■ **Activity**:
From the data that follows, print exactly the lines starting at the one containing "[May - Aug](https://www.outreachy.org/apply/project-selection/)" and ending at the one containing "[Codeflow - OpenForce](https://www.openforce.tech/)"; include both of them and nothing more.

++++

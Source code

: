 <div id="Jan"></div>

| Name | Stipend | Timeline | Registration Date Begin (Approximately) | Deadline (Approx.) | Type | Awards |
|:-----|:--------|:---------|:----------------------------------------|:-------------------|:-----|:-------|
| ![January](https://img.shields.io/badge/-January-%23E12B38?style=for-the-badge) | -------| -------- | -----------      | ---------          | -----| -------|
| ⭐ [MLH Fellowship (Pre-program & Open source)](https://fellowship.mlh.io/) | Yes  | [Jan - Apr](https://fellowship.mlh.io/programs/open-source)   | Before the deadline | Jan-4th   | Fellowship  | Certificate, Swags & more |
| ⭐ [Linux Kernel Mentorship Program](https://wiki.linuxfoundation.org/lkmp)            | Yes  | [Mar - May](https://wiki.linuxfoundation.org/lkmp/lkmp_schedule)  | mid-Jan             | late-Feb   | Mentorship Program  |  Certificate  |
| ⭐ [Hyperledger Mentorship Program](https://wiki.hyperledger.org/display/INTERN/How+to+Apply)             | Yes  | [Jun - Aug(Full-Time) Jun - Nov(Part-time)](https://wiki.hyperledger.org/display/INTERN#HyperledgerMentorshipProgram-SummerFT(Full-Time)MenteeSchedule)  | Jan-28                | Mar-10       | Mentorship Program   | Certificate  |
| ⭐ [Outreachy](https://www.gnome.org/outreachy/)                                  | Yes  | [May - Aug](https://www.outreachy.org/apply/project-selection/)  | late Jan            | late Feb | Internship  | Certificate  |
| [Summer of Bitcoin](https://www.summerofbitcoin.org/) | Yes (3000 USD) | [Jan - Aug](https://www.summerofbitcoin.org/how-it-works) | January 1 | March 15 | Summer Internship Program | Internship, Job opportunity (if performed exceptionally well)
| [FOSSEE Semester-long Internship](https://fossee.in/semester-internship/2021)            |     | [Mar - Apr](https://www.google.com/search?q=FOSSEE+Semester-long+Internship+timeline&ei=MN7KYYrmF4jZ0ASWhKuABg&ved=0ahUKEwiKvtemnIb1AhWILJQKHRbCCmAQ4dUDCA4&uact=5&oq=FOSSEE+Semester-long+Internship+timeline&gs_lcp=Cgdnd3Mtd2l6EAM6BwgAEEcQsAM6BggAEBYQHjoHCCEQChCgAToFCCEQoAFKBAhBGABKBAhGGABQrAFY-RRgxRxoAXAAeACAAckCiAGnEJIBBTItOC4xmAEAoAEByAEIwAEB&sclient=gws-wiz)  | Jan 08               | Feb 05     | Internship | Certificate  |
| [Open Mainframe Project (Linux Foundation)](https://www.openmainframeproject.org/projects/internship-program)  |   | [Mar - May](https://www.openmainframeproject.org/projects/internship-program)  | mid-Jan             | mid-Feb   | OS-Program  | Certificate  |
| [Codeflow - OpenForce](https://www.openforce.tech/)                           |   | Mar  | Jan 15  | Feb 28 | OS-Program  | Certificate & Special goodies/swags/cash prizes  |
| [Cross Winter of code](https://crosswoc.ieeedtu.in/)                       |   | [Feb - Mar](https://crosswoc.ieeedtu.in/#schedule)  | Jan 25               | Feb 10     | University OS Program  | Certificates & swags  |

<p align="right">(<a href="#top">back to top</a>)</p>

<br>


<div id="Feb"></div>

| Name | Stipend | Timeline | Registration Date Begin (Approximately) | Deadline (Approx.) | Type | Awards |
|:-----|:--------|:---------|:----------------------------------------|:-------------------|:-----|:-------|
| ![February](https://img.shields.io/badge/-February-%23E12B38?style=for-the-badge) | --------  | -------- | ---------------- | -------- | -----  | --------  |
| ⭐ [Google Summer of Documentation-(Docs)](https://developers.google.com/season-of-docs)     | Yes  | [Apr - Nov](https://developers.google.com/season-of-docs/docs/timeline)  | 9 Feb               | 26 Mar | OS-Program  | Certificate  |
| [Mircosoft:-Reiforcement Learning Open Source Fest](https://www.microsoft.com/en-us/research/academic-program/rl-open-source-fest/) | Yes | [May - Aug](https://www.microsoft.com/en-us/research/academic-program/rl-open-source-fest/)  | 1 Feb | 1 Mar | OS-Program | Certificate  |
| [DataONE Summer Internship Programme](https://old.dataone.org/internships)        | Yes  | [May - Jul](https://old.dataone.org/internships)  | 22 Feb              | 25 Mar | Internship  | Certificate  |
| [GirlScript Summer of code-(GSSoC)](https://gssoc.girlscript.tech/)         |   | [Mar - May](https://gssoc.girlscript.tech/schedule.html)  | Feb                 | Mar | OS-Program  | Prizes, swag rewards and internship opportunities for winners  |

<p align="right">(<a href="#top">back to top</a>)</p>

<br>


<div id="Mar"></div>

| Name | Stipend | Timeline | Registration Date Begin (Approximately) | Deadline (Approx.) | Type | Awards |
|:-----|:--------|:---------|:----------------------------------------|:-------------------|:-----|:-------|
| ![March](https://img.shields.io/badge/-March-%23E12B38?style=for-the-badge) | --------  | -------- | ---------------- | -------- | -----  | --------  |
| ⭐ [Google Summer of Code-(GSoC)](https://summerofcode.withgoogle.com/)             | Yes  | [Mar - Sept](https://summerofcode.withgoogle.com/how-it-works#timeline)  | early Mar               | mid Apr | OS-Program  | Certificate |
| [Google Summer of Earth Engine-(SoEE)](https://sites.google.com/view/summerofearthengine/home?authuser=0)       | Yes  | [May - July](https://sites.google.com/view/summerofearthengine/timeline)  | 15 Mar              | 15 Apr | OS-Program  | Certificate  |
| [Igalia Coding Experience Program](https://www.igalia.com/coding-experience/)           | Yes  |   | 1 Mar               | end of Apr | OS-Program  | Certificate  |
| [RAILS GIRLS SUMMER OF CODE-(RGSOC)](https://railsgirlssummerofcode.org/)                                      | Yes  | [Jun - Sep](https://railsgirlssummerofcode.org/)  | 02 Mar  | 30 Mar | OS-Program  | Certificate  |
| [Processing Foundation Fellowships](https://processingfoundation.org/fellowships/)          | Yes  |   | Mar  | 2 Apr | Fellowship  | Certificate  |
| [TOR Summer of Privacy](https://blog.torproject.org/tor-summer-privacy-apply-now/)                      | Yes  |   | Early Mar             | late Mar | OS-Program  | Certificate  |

++++

■ **Output for this task**:
| ⭐ [Outreachy](https://www.gnome.org/outreachy/)                                  | Yes  | [May - Aug](https://www.outreachy.org/apply/project-selection/)  | late Jan            | late Feb | Internship  | Certificate  |
| [Summer of Bitcoin](https://www.summerofbitcoin.org/) | Yes (3000 USD) | [Jan - Aug](https://www.summerofbitcoin.org/how-it-works) | January 1 | March 15 | Summer Internship Program | Internship, Job opportunity (if performed exceptionally well)
| [FOSSEE Semester-long Internship](https://fossee.in/semester-internship/2021)            |     | [Mar - Apr](https://www.google.com/search?q=FOSSEE+Semester-long+Internship+timeline&ei=MN7KYYrmF4jZ0ASWhKuABg&ved=0ahUKEwiKvtemnIb1AhWILJQKHRbCCmAQ4dUDCA4&uact=5&oq=FOSSEE+Semester-long+Internship+timeline&gs_lcp=Cgdnd3Mtd2l6EAM6BwgAEEcQsAM6BggAEBYQHjoHCCEQChCgAToFCCEQoAFKBAhBGABKBAhGGABQrAFY-RRgxRxoAXAAeACAAckCiAGnEJIBBTItOC4xmAEAoAEByAEIwAEB&sclient=gws-wiz)  | Jan 08               | Feb 05     | Internship | Certificate  |
| [Open Mainframe Project (Linux Foundation)](https://www.openmainframeproject.org/projects/internship-program)  |   | [Mar - May](https://www.openmainframeproject.org/projects/internship-program)  | mid-Jan             | mid-Feb   | OS-Program  | Certificate  |
| [Codeflow - OpenForce](https://www.openforce.tech/)                           |   | Mar  | Jan 15  | Feb 28 | OS-Program  | Certificate & Special goodies/swags/cash prizes  |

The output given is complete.